Liège (Brussels Morning Newspaper) – The Liège Enterprise Court has taken control of Liberty Liège by appointing a provisional administrator to replace Liberty Galati as manager of its Walloon operations, according to union sources on Saturday.
A provisional administrator took over Liberty Liège management at the Liège Enterprise Court due to the removal of Liberty Galati as head of its Walloon subsidiary as reported by union sources on Saturday. The legal professional Roman Aydogdu in Liège will take on the position starting at 28 March 2019 Friday. The Judicial Reorganisation Procedure of Liberty Liège Dudelange from 2021 was already handled by Aydogdu, who now serves as the provisional administrator.
“The court has aligned with us and appointed him to protect the facilities. There is a significant risk that the company may stop paying for electricity. If the power is cut, it will degrade the installations. His appointment will likely last until bankruptcy is declared,”
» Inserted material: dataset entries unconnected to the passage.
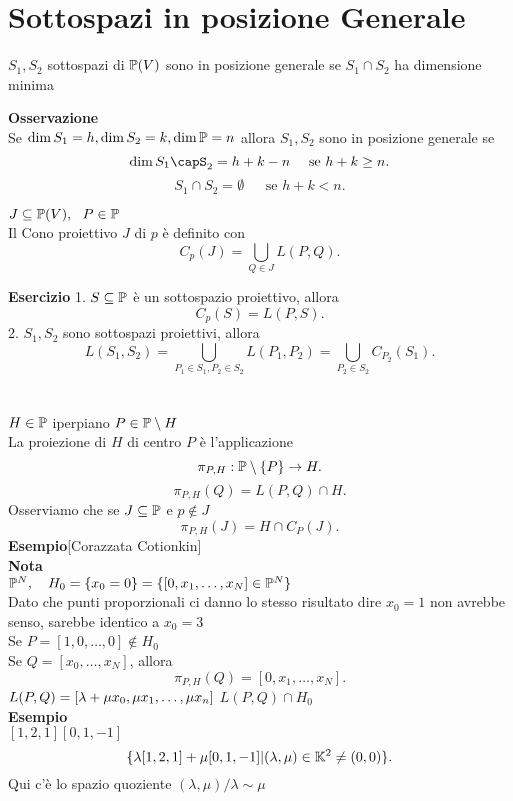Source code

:\documentclass[12px]{article}
\begin{document}
	\section{Sottospazi in posizione Generale}
	\begin{defi}
		$S_1, S_2$ sottospazi di $\mathbb{P}(V)$ sono in posizione generale se $S_1\cap S_2$ ha dimensione minima
	\end{defi}
	\textbf{Osservazione}\\
	Se $\dim S_1 = h, \dim S_2 = k, \dim\mathbb{P} =n$ allora $S_1,S_2$ sono in posizione generale se 
	\[
		\dim S_1\capS_2 = h + k - n \ \ \ \ \text{se } h+k\geq n
	.\]\[
	S_1\cap S_2 = \emptyset \ \ \ \ \ \ \ \text{se } h + k <n
.\]
\begin{defi}
$J\subseteq\mathbb{P}(V), \ \ P\in \mathbb{P}$\\
Il Cono proiettivo  $J$ di $p$ è definito con 
\[
	C_p(J) = \bigcup_{Q\in J}L(P,Q)
.\] 
\end{defi}
\textbf{Esercizio}
1. $S\subseteq\mathbb{P}$ è un sottospazio proiettivo, allora 
\[
 C_p(S) = L(P,S) 
.\] 
2. $S_1, S_2$ sono sottospazi proiettivi, allora 
\[
	L(S_1,S_2) = \bigcup_{P_1\in S_1, P_2\in S_2} L(P_1,P_2) = \bigcup_{P_2\in S_2} C_{P_2}(S_1)
.\] 
\ \\ \hline \ \\
$H\in \mathbb{P}$ iperpiano $P\in \mathbb{P}\setminus H$\\
La proiezione di  $H$ di centro $P$ è l'applicazione
\[
	\pi_{P,H}:\mathbb{P}\setminus\{P\} \rightarrow H
.\] 
\[
	\pi_{P,H}(Q) = L(P,Q) \cap H
.\] 
Osserviamo che se $J\subseteq \mathbb{P}$ e $p\notin J$
 \[
	 \pi_{P,H}(J) = H\cap C_P(J)
.\] 
\textbf{Esempio}[Corazzata Cotionkin]\\
\textbf{Nota}\\
$\mathbb{P}^N, \ \ \ H_0 = \{x_0=0\} = \{[0,x_1,\ldots,x_N]\in \mathbb{P}^N\}$\\
Dato che punti proporzionali ci danno lo stesso risultato dire $x_0 = 1$ non avrebbe senso, sarebbe identico a $x_0=3$\\[10px]
Se $P = [1,0,\ldots,0]\notin H_0$\\
Se $Q = [x_0,\ldots,x_N]$, allora
\[
	\pi_{P,H}(Q) = [0,x_1,\ldots,x_N]
.\] 
$L(P,Q) = [ \lambda + \mu x_0, \mu x_1,\ldots, \mu x_n]\\$
$L(P,Q)\cap H_0$\\
\textbf{Esempio}\\
$[1,2,1] [0,1,-1]$\\
\[
	\{ \lambda [1,2,1] + \mu [0,1,-1] | ( \lambda,\mu)\in \mathbb{K}^2 \neq(0,0)\}
.\] 
Qui c'è lo spazio quoziente $( \lambda,\mu) / \lambda \sim \mu $
\ \\ \hline \ \\ 
\end{document}
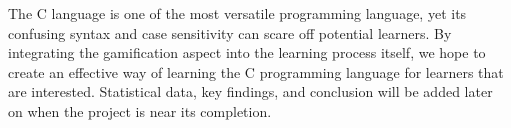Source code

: The C language is one of the most versatile programming language, yet its confusing syntax and case sensitivity can scare off potential learners. By integrating the gamification aspect into the learning process itself, we hope to create an effective way of learning the C programming language for learners that are interested. Statistical data, key findings, and conclusion will be added later on when the project is near its completion.
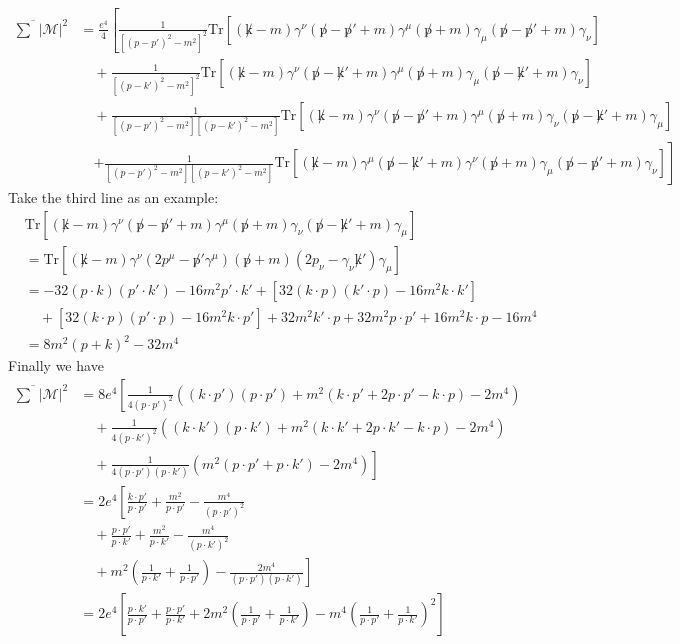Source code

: \begin{equation}
\begin{aligned}
\overline{\sum}|\mathcal{M}|^2&=\frac{e^4}{4}\left[
	\frac{1}{[(p-p')^2-m^2]^2}\text{Tr}[({\not k}-m)\gamma^\nu ({\not p}-{\not p}'+m)\gamma^\mu ({\not p}+m)\gamma_{\mu}({\not p}-{\not p}'+m)\gamma_{\nu}]
	\right.
	\\
	&\quad +
	\frac{1}{[(p-k')^2-m^2]^2}\text{Tr}[({\not k}-m)\gamma^\nu ({\not p}-{\not k}'+m)\gamma^\mu ({\not p}+m)\gamma_{\mu}({\not p}-{\not k}'+m)\gamma_{\nu}]\\
	&\quad +
	\frac{1}{[(p-p')^2-m^2][(p-k')^2-m^2]} 
	\text{Tr}[({\not k}-m)\gamma^\nu ({\not p}-{\not p}'+m)\gamma^\mu ({\not p}+m)\gamma_\nu ({\not p}-{\not k}'+m)\gamma_\mu]\\
	&\quad \left.+
	\frac{1}{[(p-p')^2-m^2][(p-k')^2-m^2]}
	\text{Tr}[({\not k}-m)\gamma^\mu({\not p}-{\not k}'+m)\gamma^\nu({\not p}+m)\gamma_\mu ({\not p}-{\not p}'+m)\gamma_\nu]\right]
\end{aligned}
\end{equation}
Take the third line as an example:
\begin{equation}
\begin{aligned}
&\text{Tr}[({\not k}-m)\gamma^\nu ({\not p}-{\not p}'+m)\gamma^\mu ({\not p}+m)\gamma_\nu ({\not p}-{\not k}'+m)\gamma_\mu]
\\
&=\text{Tr}[({\not k}-m)\gamma^\nu (2p^\mu - {\not p}'\gamma^\mu)({\not p}+m)(2p_\nu-\gamma_\nu {\not k}')\gamma_\mu]\\
&=-32(p\cdot k)(p'\cdot k') -16m^2p'\cdot k'+[32(k\cdot p)(k'\cdot p)-16m^2k\cdot k']\\
&\quad +[32(k\cdot p)(p'\cdot p)-16m^2k\cdot p']
+32m^2k'\cdot p+32m^2p\cdot p'+16m^2k\cdot p-16m^4\\
&=8m^2(p+k)^2-32m^4
\end{aligned}
\end{equation}
Finally we have
\begin{equation}
\begin{aligned}
	\overline {\sum}|\mathcal{M}|^2&= 8e^4 \left[
	\frac{1}{4(p\cdot p')^2}((k\cdot p')(p\cdot p')
	+m^2(k\cdot p'+2p\cdot p'-k\cdot p)-2m^4)
	\right.\\
	&\quad +
	\frac{1}{4(p\cdot k')^2}
	((k\cdot k')(p\cdot k')
		+m^2(k\cdot k'+2p\cdot k'-k\cdot p)-2m^4)\\
	&\left.\quad +
	\frac{1}{4(p\cdot p')(p\cdot k')} 
	\left(
	m^2(p\cdot p'+p\cdot k')-2m^4
	\right)
	 \right]\\
	&= 2e^4 \left[
	\frac{k\cdot p'}{p\cdot p'}+\frac{m^2}{p\cdot p'}-\frac{m^4}{(p\cdot p')^2}\right.\\
	&\quad +\frac{p\cdot p'}{p\cdot k'}+\frac{m^2}{p\cdot k'}-\frac{m^4}{(p\cdot k')^2}\\
	&\left.\quad +
	m^2\left(\frac{1}{p\cdot k'}+\frac{1}{p\cdot p'}\right)-\frac{2m^4}{(p\cdot p')(p\cdot k')}
	\right]\\
	&=2e^4\left[\frac{p\cdot k'}{p\cdot p'}+\frac{p\cdot p'}{p\cdot k'}+2m^2\left(\frac{1}{p\cdot p'}+\frac{1}{p\cdot k'}\right)-m^4\left(\frac{1}{p\cdot p'}+\frac{1}{p\cdot k'}\right)^2\right]
\end{aligned}
\end{equation}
explains Farouk Chennit of CSC Météa.
This appointment might also be a preliminary step before the Walloon Region takes over management:
“We are reassured that the Romanian company no longer has control; its management will now be in the hands of the administrator,”
adds the regional secretary.
What is the background behind Liberty Liège’s financial struggles?
The European steel manufacturer Liberty Liège exists within the Liberty Steel Group of companies owned by GFG Alliance, which has operated in a state of financial instability for multiple years. Businesses in Wallonia’s steel sector experience significant pressure from mounting energy expenses together with global manufacturing battles and vanishing market demand.
The company Liberty Liège-Dudelange initiated a Judicial Reorganisation Procedure in 2021 to prevent bankruptcy under the leadership of mediator Roman Aydogdu. Although Liberty Liège tried multiple organisational restructures the company’s financial problems persisted because unions consistently reported wage payment delays and production interruptions.
More than 20,000 workers used to be employed in Walloon steel operations, but multiple plants have been closed down over the last ten years. The financial trouble experienced by Liberty Galati (Romania), which operates as Liberty Liège’s parent company, creates doubts about the parent firm’s capacity to back its subsidiaries. GFG Alliance conducted a debt refinancing in 2023, yet its efforts did not stop Liberty Liège from continuing to deteriorate.
The Walloon government responded to struggling steel businesses previously by issuing state-maintained rescue plans. The new court decision may prompt the region to protect jobs and industrial assets since steel production sustains Liège’s economic stability.